The problem = What are the lines of the listing below, word for word, from the first down to the one that contains "of storage medium."?

--- Supplied entries ---

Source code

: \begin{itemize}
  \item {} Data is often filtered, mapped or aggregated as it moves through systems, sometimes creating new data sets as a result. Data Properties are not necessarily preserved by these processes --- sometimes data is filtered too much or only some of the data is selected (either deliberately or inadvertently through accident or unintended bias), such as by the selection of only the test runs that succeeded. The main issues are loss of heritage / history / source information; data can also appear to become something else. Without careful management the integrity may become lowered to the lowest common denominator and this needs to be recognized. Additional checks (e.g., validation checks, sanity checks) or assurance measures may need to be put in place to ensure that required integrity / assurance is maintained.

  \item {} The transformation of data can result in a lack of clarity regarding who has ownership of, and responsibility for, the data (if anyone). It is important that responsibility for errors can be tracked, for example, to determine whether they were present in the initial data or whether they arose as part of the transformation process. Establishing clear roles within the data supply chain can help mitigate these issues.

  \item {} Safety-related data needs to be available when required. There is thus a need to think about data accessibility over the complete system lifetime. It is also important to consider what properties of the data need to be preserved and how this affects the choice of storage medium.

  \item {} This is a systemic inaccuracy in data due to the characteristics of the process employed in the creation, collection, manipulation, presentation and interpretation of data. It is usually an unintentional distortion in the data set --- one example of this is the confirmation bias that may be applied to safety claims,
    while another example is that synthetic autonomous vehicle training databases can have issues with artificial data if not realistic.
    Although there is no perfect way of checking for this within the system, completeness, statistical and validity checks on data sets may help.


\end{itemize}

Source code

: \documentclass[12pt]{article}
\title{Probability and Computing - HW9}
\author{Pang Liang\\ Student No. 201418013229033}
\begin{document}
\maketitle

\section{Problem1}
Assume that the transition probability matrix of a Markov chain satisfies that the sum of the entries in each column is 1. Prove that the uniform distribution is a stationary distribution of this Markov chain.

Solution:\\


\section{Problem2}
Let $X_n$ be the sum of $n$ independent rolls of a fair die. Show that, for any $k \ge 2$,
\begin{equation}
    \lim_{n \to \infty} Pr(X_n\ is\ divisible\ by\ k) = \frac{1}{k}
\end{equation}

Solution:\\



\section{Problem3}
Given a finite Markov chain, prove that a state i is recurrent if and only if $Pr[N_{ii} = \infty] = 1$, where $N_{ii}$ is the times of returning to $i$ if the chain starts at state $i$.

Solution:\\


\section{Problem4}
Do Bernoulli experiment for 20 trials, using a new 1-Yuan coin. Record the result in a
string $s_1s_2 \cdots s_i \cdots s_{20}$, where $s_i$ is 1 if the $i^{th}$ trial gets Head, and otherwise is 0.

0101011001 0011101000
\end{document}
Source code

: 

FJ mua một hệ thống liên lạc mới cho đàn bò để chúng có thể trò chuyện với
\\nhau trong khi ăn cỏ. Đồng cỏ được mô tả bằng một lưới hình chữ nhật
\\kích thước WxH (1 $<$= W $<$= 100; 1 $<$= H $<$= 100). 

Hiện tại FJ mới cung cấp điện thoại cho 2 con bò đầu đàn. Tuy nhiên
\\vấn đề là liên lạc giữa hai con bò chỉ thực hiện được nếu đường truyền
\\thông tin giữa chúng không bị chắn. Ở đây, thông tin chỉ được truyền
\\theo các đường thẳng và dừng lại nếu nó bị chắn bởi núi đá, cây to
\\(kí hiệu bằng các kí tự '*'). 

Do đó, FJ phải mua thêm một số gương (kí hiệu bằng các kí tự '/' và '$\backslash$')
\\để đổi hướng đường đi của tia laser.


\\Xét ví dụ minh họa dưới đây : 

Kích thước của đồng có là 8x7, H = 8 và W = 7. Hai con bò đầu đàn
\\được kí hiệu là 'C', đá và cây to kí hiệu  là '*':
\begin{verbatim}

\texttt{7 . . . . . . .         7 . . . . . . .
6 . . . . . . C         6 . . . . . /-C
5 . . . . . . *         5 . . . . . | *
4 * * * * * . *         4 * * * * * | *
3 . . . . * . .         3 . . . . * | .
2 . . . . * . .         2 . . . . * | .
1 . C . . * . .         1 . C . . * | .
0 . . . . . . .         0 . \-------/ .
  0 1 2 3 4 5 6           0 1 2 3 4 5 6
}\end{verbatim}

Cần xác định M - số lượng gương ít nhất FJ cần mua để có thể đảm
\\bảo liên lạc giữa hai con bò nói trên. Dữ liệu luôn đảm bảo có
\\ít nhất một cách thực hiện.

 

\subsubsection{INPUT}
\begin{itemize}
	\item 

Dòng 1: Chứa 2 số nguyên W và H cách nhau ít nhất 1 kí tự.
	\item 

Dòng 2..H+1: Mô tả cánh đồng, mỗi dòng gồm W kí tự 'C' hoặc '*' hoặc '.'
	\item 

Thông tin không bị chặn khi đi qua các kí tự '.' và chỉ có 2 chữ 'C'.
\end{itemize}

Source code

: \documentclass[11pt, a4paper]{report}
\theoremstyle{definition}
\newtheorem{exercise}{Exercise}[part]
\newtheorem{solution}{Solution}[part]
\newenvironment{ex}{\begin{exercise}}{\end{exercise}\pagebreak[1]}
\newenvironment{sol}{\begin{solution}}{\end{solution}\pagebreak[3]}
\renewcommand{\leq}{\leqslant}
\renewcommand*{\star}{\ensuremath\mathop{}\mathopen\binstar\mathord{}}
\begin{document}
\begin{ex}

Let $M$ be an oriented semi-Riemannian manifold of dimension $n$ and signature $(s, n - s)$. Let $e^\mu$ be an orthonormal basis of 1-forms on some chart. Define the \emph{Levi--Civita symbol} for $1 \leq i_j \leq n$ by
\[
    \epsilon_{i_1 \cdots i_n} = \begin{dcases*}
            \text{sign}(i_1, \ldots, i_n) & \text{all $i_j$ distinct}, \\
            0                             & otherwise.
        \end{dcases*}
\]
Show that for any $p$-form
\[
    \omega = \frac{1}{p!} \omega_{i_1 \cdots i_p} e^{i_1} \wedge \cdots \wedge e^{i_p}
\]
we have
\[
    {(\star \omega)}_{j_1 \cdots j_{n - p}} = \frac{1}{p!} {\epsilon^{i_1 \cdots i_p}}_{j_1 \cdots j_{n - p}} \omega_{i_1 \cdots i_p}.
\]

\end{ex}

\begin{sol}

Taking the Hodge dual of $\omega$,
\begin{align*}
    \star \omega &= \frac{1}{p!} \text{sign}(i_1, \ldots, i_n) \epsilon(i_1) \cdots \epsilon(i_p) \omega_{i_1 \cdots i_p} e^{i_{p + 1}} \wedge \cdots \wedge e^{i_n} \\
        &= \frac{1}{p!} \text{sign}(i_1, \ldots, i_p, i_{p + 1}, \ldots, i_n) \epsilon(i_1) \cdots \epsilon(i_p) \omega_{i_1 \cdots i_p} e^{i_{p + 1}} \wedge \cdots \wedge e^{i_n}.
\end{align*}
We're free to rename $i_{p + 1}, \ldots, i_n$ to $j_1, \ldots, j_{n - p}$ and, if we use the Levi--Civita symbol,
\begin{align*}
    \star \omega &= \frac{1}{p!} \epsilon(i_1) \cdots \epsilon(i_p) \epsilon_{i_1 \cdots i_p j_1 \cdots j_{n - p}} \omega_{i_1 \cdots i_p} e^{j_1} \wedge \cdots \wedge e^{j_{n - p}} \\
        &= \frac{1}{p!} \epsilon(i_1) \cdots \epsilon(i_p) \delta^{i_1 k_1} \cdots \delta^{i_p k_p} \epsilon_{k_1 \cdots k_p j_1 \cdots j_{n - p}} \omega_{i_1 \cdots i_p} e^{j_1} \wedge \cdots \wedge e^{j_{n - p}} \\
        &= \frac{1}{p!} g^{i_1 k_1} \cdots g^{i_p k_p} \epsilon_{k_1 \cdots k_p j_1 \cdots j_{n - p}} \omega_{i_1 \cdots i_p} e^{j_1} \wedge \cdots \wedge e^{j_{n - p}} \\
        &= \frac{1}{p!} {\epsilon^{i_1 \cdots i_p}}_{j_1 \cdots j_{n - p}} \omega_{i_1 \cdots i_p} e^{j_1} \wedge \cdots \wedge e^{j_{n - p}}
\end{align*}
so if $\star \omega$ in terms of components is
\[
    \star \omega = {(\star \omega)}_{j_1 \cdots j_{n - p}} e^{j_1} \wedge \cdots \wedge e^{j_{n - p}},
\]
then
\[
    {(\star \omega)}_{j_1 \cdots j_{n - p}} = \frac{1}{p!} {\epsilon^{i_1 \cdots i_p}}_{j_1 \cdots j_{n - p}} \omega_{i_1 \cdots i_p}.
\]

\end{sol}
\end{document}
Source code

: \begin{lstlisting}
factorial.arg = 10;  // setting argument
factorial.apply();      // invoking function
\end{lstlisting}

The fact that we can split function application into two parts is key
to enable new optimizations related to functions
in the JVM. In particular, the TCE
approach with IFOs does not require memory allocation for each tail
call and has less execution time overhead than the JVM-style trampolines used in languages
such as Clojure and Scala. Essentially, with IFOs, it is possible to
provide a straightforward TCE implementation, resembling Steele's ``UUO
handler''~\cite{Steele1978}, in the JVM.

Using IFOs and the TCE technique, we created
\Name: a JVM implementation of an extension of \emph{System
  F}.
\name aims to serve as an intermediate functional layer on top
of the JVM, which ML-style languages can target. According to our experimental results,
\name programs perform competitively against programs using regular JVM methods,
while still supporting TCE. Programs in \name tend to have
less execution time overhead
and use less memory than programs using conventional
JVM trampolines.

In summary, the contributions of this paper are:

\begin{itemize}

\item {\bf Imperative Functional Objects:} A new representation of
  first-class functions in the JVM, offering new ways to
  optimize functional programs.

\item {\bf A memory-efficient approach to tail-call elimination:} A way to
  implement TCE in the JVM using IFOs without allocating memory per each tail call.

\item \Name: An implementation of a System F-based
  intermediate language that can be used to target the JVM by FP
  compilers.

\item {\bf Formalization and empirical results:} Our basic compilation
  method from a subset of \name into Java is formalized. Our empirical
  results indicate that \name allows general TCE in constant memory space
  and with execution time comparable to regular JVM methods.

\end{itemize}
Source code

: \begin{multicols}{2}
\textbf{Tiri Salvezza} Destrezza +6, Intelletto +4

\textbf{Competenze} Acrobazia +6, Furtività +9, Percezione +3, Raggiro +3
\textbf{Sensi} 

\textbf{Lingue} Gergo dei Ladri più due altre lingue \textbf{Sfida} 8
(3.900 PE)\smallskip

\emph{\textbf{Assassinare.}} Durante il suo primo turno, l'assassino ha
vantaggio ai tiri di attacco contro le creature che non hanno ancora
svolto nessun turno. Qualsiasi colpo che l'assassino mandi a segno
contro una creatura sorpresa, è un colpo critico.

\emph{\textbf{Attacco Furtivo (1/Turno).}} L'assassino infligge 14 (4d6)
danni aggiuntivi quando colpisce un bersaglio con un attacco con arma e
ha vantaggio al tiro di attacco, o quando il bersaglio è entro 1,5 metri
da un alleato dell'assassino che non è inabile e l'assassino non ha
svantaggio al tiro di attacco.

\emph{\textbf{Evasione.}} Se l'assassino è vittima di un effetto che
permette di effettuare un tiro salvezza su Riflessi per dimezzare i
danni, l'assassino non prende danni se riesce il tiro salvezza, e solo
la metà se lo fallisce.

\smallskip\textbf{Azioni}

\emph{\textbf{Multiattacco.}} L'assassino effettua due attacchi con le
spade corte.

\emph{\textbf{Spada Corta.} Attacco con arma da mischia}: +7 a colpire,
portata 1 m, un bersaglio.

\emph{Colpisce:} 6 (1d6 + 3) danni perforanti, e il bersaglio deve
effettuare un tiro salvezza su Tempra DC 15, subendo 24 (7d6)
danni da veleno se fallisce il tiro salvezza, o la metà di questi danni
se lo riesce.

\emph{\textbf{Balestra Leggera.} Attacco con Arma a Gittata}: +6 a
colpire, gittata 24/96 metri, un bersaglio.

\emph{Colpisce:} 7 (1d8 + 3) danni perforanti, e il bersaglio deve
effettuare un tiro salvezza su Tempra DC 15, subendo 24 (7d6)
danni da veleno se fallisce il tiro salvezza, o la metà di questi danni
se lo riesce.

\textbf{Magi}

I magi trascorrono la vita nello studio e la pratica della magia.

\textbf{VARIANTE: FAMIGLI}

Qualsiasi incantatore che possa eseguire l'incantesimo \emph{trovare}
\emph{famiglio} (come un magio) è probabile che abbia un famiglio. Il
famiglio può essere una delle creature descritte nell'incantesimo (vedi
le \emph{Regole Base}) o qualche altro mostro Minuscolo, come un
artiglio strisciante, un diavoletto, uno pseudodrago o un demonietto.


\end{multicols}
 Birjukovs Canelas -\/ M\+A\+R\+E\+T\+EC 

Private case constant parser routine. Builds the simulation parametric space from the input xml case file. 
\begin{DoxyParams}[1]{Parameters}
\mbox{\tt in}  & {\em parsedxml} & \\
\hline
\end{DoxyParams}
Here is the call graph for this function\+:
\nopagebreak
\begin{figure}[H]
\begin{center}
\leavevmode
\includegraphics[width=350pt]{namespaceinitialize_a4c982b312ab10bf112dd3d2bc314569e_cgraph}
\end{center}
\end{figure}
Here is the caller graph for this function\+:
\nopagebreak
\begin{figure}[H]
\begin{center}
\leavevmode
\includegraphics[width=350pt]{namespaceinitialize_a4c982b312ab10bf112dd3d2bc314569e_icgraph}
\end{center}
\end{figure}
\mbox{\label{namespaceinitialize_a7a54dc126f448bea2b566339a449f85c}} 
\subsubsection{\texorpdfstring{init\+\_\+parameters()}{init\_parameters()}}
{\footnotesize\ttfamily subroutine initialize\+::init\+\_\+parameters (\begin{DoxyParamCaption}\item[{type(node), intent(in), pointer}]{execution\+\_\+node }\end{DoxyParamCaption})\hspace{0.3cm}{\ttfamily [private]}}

---

Task result =
Source code

: \begin{itemize}
  \item {} Data is often filtered, mapped or aggregated as it moves through systems, sometimes creating new data sets as a result. Data Properties are not necessarily preserved by these processes --- sometimes data is filtered too much or only some of the data is selected (either deliberately or inadvertently through accident or unintended bias), such as by the selection of only the test runs that succeeded. The main issues are loss of heritage / history / source information; data can also appear to become something else. Without careful management the integrity may become lowered to the lowest common denominator and this needs to be recognized. Additional checks (e.g., validation checks, sanity checks) or assurance measures may need to be put in place to ensure that required integrity / assurance is maintained.

  \item {} The transformation of data can result in a lack of clarity regarding who has ownership of, and responsibility for, the data (if anyone). It is important that responsibility for errors can be tracked, for example, to determine whether they were present in the initial data or whether they arose as part of the transformation process. Establishing clear roles within the data supply chain can help mitigate these issues.

  \item {} Safety-related data needs to be available when required. There is thus a need to think about data accessibility over the complete system lifetime. It is also important to consider what properties of the data need to be preserved and how this affects the choice of storage medium.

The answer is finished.